Catherine et George Thompson construisent une école primaire dans laquelle ils enseignent tout d’abord en anglais puis en Ga, dialecte local auquel Catherine s’est rapidement initiée. Si elle s’épanouit dans le travail, elle vit un mariage malheureux malgré la naissance de deux enfants. George Thompson la trompe fréquemment et semble-t-il même avec des écolières. Catherine est âgée de vingt ans seulement lorsqu’elle demande et obtient un divorce légal, ainsi que la garde de ses enfants.
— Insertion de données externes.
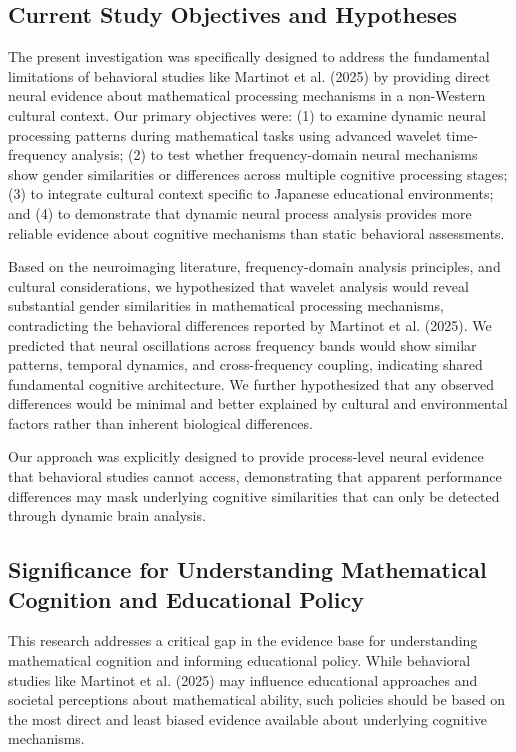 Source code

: \documentclass[12pt, a4paper]{article}
\begin{document}
\subsection{Current Study Objectives and Hypotheses}
The present investigation was specifically designed to address the fundamental limitations of behavioral studies like Martinot et al. (2025) by providing direct neural evidence about mathematical processing mechanisms in a non-Western cultural context. Our primary objectives were: (1) to examine dynamic neural processing patterns during mathematical tasks using advanced wavelet time-frequency analysis; (2) to test whether frequency-domain neural mechanisms show gender similarities or differences across multiple cognitive processing stages; (3) to integrate cultural context specific to Japanese educational environments; and (4) to demonstrate that dynamic neural process analysis provides more reliable evidence about cognitive mechanisms than static behavioral assessments.

Based on the neuroimaging literature, frequency-domain analysis principles, and cultural considerations, we hypothesized that wavelet analysis would reveal substantial gender similarities in mathematical processing mechanisms, contradicting the behavioral differences reported by Martinot et al. (2025). We predicted that neural oscillations across frequency bands would show similar patterns, temporal dynamics, and cross-frequency coupling, indicating shared fundamental cognitive architecture. We further hypothesized that any observed differences would be minimal and better explained by cultural and environmental factors rather than inherent biological differences.

Our approach was explicitly designed to provide process-level neural evidence that behavioral studies cannot access, demonstrating that apparent performance differences may mask underlying cognitive similarities that can only be detected through dynamic brain analysis.


\subsection{Significance for Understanding Mathematical Cognition and Educational Policy}
This research addresses a critical gap in the evidence base for understanding mathematical cognition and informing educational policy. While behavioral studies like Martinot et al. (2025) may influence educational approaches and societal perceptions about mathematical ability, such policies should be based on the most direct and least biased evidence available about underlying cognitive mechanisms.
\end{document}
Elle reprend le patronyme «Mulgrave». La Mission de Bâle l’autorise à se remarier et Catherine continue à travailler. La Mission de Bâle se montre particulièrement dure en excluant George Thompson qui sombre dans l’alcoolisme, enfreignant ainsi la morale chrétienne, seule à être considérée comme «civilisée» par les missionnaires.

Ayant commis de graves péchés, Thompson dut être exclu du service de la mission. Il sombra ensuite si profon­dé­ment dans le péché que sa vie dissolue nécessita sa sépara­tion d’une épouse qui craignait Dieu. La parole de Dieu justifie d’ailleurs un tel divorce (Matthieu 5:32).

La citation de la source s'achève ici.